企業価値とは、企業全体の経済的価値のことです。

将来に渡り会社の生み出すキャッシュフローの現在価値であり、事業・株式・資産・負債などを総合的に判断し、評価されます。

そこで、企業価値について、考え方や事業価値、株主価値との違いを簡単に紹介します。

 

企業価値とは

「企業価値」とは、会社全体の経済的な価値を示す指標です。

将来的な収益を今の時点の価値に換算し、会社の価値を金額であらわします。

企業価値は、貸借対照表の貸方および借方であり、企業外部からの視点では株式価値と負債価値を合わせたものです。

 

企業価値の考え方

企業価値は、株価算定・M&A・リストラなどにおける評価の基準になります。

また、子会社や関連会社に対する出資など、連結経営においても不可欠といえます。

時価総額やEVなどと似た概念であるものの、企業価値とは以下のとおり異なります。

・企業価値は株式価値に負債価値を加えたものであるのに対し、時価総額は株価の総額(株式価値)である

・EVは株式価値と負債価値を加え、現金および現金同等物を差し引いて算出する

企業価値は、事業の種類や特性で評価の手法が異なることが多いため、一律の評価は難しいといえます。

 

時価総額との違い

「時価総額」とは、株価の総額のことであり、企業価値を構成する重要な要素です。

会社が返さなければならない有利子負債を足すことにより、最終的な企業価値を計算できます。

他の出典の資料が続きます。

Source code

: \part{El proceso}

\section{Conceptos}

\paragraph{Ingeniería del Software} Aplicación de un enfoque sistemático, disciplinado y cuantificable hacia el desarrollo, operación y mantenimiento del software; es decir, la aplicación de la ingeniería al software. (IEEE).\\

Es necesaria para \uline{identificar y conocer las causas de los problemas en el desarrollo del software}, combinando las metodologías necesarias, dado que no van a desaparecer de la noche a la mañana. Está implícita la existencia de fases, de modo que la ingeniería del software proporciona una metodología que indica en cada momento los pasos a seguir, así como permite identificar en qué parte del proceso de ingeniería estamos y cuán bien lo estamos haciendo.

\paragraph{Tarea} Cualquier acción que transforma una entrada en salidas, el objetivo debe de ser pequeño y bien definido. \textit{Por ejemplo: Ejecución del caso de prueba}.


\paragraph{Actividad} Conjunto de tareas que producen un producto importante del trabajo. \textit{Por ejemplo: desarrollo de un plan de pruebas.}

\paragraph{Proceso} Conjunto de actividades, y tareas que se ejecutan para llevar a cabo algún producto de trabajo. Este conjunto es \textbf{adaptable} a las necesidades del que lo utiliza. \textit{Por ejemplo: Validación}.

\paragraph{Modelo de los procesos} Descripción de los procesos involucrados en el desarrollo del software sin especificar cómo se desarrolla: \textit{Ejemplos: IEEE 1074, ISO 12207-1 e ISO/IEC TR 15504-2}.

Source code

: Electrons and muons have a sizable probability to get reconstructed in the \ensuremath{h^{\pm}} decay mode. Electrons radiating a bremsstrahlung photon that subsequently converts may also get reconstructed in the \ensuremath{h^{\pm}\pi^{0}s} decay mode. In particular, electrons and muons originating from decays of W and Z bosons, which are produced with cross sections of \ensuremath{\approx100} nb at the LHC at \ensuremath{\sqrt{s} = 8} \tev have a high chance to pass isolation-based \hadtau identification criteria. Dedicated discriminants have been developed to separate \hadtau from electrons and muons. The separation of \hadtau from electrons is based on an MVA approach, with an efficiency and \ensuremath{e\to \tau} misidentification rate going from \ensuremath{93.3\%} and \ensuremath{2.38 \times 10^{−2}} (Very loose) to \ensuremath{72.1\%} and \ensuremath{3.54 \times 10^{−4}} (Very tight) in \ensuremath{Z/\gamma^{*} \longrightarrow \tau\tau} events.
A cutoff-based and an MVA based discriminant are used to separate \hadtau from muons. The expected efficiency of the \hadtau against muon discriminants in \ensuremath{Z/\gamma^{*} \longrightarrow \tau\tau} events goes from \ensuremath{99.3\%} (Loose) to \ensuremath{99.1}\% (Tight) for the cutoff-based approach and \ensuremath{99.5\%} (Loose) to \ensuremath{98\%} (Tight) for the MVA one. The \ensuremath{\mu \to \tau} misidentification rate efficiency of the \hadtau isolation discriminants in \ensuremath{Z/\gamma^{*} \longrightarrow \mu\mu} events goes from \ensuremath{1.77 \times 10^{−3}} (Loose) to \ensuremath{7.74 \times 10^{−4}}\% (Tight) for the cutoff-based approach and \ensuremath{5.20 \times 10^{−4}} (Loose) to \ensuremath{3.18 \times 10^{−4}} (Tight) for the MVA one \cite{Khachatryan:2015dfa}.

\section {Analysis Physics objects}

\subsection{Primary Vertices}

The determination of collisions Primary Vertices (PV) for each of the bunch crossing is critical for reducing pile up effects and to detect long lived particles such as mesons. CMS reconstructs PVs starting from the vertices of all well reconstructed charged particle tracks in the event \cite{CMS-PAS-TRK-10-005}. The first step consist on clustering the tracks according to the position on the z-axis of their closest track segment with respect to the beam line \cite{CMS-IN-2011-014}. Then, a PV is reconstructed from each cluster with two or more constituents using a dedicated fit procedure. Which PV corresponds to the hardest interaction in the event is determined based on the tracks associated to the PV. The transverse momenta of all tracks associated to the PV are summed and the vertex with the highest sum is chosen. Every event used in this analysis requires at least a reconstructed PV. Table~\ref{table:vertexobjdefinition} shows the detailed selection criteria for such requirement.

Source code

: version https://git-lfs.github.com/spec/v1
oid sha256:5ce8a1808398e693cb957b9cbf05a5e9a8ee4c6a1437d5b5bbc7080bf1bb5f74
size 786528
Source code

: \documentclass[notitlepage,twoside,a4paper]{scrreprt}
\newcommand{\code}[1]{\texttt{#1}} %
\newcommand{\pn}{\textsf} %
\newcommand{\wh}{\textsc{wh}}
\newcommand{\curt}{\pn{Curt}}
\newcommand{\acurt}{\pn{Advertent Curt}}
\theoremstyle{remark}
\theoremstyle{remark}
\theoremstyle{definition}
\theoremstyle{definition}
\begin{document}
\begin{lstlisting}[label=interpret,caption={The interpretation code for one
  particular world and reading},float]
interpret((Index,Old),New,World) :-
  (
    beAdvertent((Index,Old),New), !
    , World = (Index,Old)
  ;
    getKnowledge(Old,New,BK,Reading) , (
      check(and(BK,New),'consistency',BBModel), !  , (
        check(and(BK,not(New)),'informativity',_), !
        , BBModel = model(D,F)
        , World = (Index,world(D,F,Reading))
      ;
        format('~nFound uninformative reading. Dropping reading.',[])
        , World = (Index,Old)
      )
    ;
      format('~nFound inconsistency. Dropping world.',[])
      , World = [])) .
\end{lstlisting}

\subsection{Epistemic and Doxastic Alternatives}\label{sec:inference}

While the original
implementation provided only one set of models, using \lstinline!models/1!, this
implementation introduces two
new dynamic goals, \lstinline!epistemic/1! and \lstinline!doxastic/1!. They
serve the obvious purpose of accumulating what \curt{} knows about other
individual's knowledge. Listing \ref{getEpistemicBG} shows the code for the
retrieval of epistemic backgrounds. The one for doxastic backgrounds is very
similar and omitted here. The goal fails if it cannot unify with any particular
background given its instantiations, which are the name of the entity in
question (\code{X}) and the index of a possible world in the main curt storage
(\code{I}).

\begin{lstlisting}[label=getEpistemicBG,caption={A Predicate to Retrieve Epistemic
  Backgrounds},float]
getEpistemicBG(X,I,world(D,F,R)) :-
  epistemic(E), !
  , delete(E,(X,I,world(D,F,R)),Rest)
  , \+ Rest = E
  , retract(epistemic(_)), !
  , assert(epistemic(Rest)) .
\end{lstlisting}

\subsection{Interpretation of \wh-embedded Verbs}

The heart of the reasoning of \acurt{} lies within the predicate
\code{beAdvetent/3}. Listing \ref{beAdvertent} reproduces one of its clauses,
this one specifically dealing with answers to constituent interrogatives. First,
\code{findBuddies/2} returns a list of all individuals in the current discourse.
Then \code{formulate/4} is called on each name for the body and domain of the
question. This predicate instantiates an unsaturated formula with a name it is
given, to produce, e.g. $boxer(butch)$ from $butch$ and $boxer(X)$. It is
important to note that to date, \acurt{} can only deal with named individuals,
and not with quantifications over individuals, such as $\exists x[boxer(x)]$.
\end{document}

しかし、投資家や金融機関により資金回収可能と判断されたため、企業価値として考慮されます。

自己資本比率100%で有利子負債ゼロのケースにおいては、企業価値と時価総額が一致する図式も成り立つ場合もあります。

 

事業価値との違い

「事業価値」とは、事業・資産・負債・事業が将来に渡り生むキャッシュフローの合計です。

以下の計算式で算出できます。

事業価値=企業価値-事業外の価値(非事業用資産)

現預金・遊休地・投資目的の有価証券など、事業外資産は事業価値における資産には該当しません。

数値化しにくいブランドやノウハウ、人的資源などののれんなどの無形資産や知的財産などは、資産に含みます。

 

株主価値との違い

「株主価値」とは、会社の株式価値であり、株価総額です。

そのため時価総額とほぼ同じ扱いとなります。

企業価値から有利子負債を差し引いて算出できるのは、企業価値から他人資本の有利子負債を差し引けば、残りは株主が自由に扱える資産と考えられるからです。